In this paper, a visual servo tracking control method is developed for the wheeled mobile robot subject to nonholonomic motion constraints, while the unknown feature depth information is simultaneously identified in the visual servoing process. Firstly, a video feature points are prerecorded as the desire trajectory for the mobile robot. Secondly, Euclidean homographies are constructed by utilizing projective geometric relationships of feature points. Subsequently, trajectory tracking errors are obtained after Euclidean homographies decomposition. Then, the kinematic controller is designed for the mobile robot to achieve the visual servo trajectory tracking task. Moreover, by utilizing the concurrent learning framework, the historical and current system data is used to construct an adaptive updating mechanism for recovering the unknown feature depth.
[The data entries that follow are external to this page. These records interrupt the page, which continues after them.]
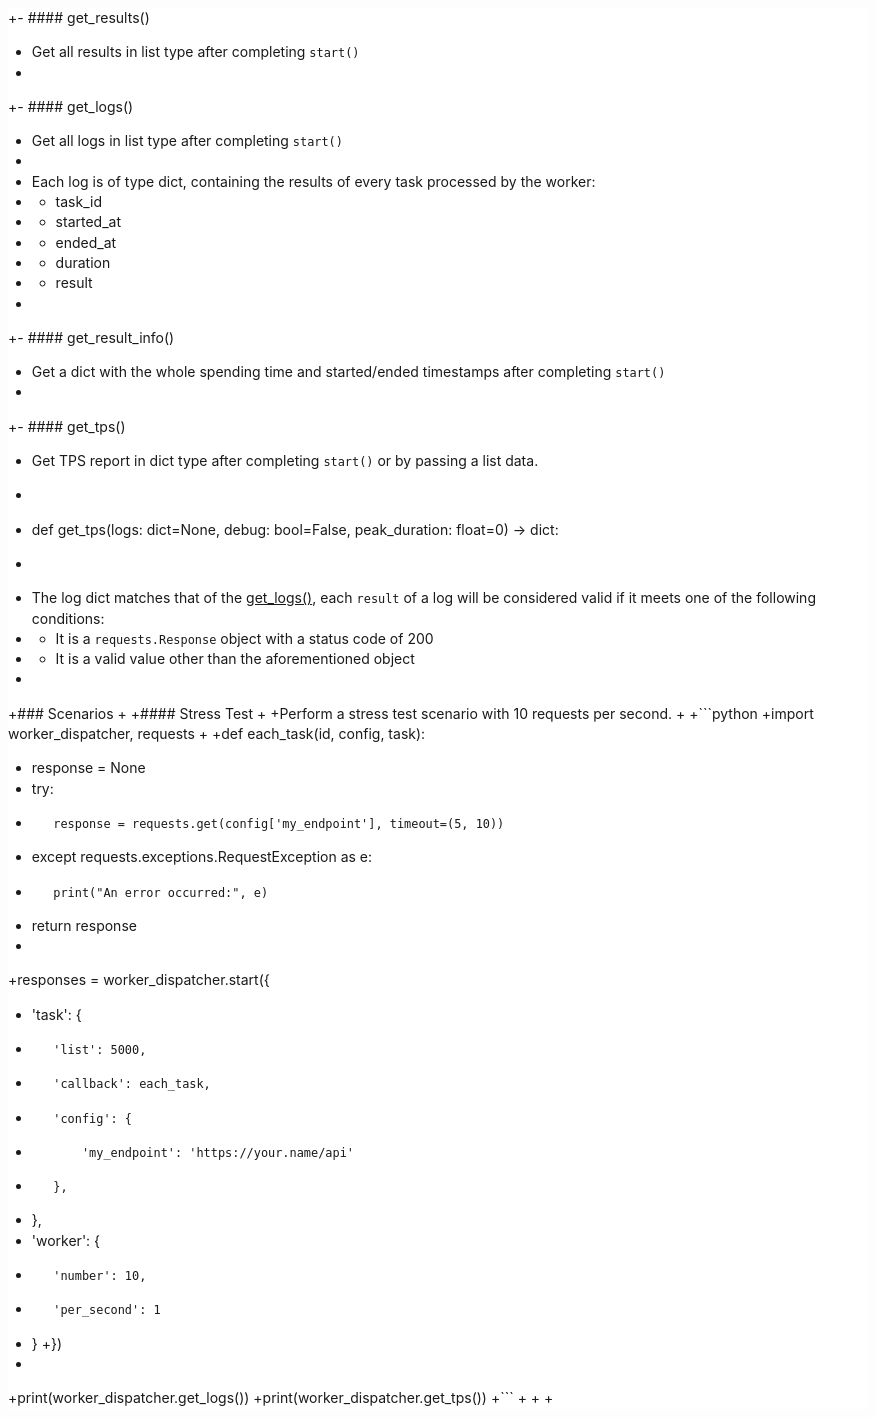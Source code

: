 +- #### get_results()
+    Get all results in list type after completing `start()`
+
+- #### get_logs()
+    Get all logs in list type after completing `start()`
+
+    Each log is of type dict, containing the results of every task processed by the worker:
+    - task_id 
+    - started_at 
+    - ended_at 
+    - duration 
+    - result
+
+- #### get_result_info()
+    Get a dict with the whole spending time and started/ended timestamps after completing `start()`
+
+- #### get_tps()
+    Get TPS report in dict type after completing `start()` or by passing a list data.
+  ```python
+  def get_tps(logs: dict=None, debug: bool=False, peak_duration: float=0) -> dict:
+  ```
+  The log dict matches that of the [get_logs()](#get_logs), each `result` of a log will be considered valid if it meets one of the following conditions:
+  - It is a `requests.Response` object with a status code of 200
+  - It is a valid value other than the aforementioned object
+
+### Scenarios
+
+#### Stress Test
+
+Perform a stress test scenario with 10 requests per second.
+
+```python
+import worker_dispatcher, requests
+
+def each_task(id, config, task):
+    response = None
+    try:
+        response = requests.get(config['my_endpoint'], timeout=(5, 10))
+    except requests.exceptions.RequestException as e:
+        print("An error occurred:", e)
+    return response
+
+responses = worker_dispatcher.start({
+    'task': {
+        'list': 5000,
+        'callback': each_task,
+        'config': {
+            'my_endpoint': 'https://your.name/api'
+        },
+    },
+    'worker': {
+        'number': 10,
+        'per_second': 1
+    }
+})
+
+print(worker_dispatcher.get_logs())
+print(worker_dispatcher.get_tps())
+```
+
+
+
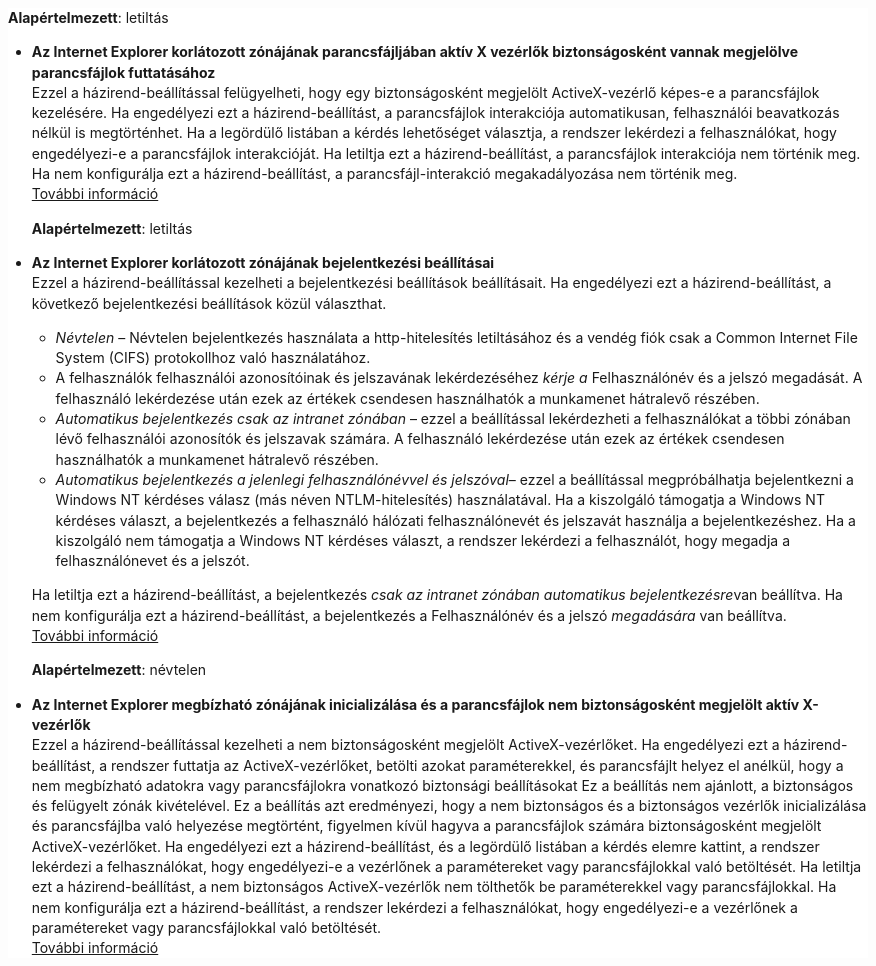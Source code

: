   **Alapértelmezett**: letiltás  
  
- **Az Internet Explorer korlátozott zónájának parancsfájljában aktív X vezérlők biztonságosként vannak megjelölve parancsfájlok futtatásához**  
  Ezzel a házirend-beállítással felügyelheti, hogy egy biztonságosként megjelölt ActiveX-vezérlő képes-e a parancsfájlok kezelésére. Ha engedélyezi ezt a házirend-beállítást, a parancsfájlok interakciója automatikusan, felhasználói beavatkozás nélkül is megtörténhet. Ha a legördülő listában a kérdés lehetőséget választja, a rendszer lekérdezi a felhasználókat, hogy engedélyezi-e a parancsfájlok interakcióját. Ha letiltja ezt a házirend-beállítást, a parancsfájlok interakciója nem történik meg. Ha nem konfigurálja ezt a házirend-beállítást, a parancsfájl-interakció megakadályozása nem történik meg.  
  [További információ](https://go.microsoft.com/fwlink/?linkid=2067062)  
  
  **Alapértelmezett**: letiltás  
  
- **Az Internet Explorer korlátozott zónájának bejelentkezési beállításai**  
  Ezzel a házirend-beállítással kezelheti a bejelentkezési beállítások beállításait. Ha engedélyezi ezt a házirend-beállítást, a következő bejelentkezési beállítások közül választhat. 
  - *Névtelen* – Névtelen bejelentkezés használata a http-hitelesítés letiltásához és a vendég fiók csak a Common Internet File System (CIFS) protokollhoz való használatához. 
  - A felhasználók felhasználói azonosítóinak és jelszavának lekérdezéséhez *kérje a* Felhasználónév és a jelszó megadását. A felhasználó lekérdezése után ezek az értékek csendesen használhatók a munkamenet hátralevő részében. 
  - *Automatikus bejelentkezés csak az intranet zónában* – ezzel a beállítással lekérdezheti a felhasználókat a többi zónában lévő felhasználói azonosítók és jelszavak számára. A felhasználó lekérdezése után ezek az értékek csendesen használhatók a munkamenet hátralevő részében. 
  - *Automatikus bejelentkezés a jelenlegi felhasználónévvel és jelszóval*– ezzel a beállítással megpróbálhatja bejelentkezni a Windows NT kérdéses válasz (más néven NTLM-hitelesítés) használatával. Ha a kiszolgáló támogatja a Windows NT kérdéses választ, a bejelentkezés a felhasználó hálózati felhasználónevét és jelszavát használja a bejelentkezéshez. Ha a kiszolgáló nem támogatja a Windows NT kérdéses választ, a rendszer lekérdezi a felhasználót, hogy megadja a felhasználónevet és a jelszót. 

  Ha letiltja ezt a házirend-beállítást, a bejelentkezés *csak az intranet zónában automatikus bejelentkezésre*van beállítva. Ha nem konfigurálja ezt a házirend-beállítást, a bejelentkezés a Felhasználónév és a jelszó *megadására* van beállítva.  
  [További információ](https://go.microsoft.com/fwlink/?linkid=2067110)  
  
  **Alapértelmezett**: névtelen  
  
- **Az Internet Explorer megbízható zónájának inicializálása és a parancsfájlok nem biztonságosként megjelölt aktív X-vezérlők**  
  Ezzel a házirend-beállítással kezelheti a nem biztonságosként megjelölt ActiveX-vezérlőket. Ha engedélyezi ezt a házirend-beállítást, a rendszer futtatja az ActiveX-vezérlőket, betölti azokat paraméterekkel, és parancsfájlt helyez el anélkül, hogy a nem megbízható adatokra vagy parancsfájlokra vonatkozó biztonsági beállításokat Ez a beállítás nem ajánlott, a biztonságos és felügyelt zónák kivételével. Ez a beállítás azt eredményezi, hogy a nem biztonságos és a biztonságos vezérlők inicializálása és parancsfájlba való helyezése megtörtént, figyelmen kívül hagyva a parancsfájlok számára biztonságosként megjelölt ActiveX-vezérlőket. Ha engedélyezi ezt a házirend-beállítást, és a legördülő listában a kérdés elemre kattint, a rendszer lekérdezi a felhasználókat, hogy engedélyezi-e a vezérlőnek a paramétereket vagy parancsfájlokkal való betöltését. Ha letiltja ezt a házirend-beállítást, a nem biztonságos ActiveX-vezérlők nem tölthetők be paraméterekkel vagy parancsfájlokkal. Ha nem konfigurálja ezt a házirend-beállítást, a rendszer lekérdezi a felhasználókat, hogy engedélyezi-e a vezérlőnek a paramétereket vagy parancsfájlokkal való betöltését.  
  [További információ](https://go.microsoft.com/fwlink/?linkid=2067137)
Simulation results are collected to prove the efficiency and utility of the proposed strategy.

Keywords

Wheeled mobile robot Visual servo control Adaptive control Depth identification 

Notes

Acknowledgments

This work is supported in part by National Natural Science Foundation of China under Grant 61603271, and in part by the Natural Science Foundation of Tianjin under Grant 15JCYBJC47800 and Grant 16JCQNJC03800.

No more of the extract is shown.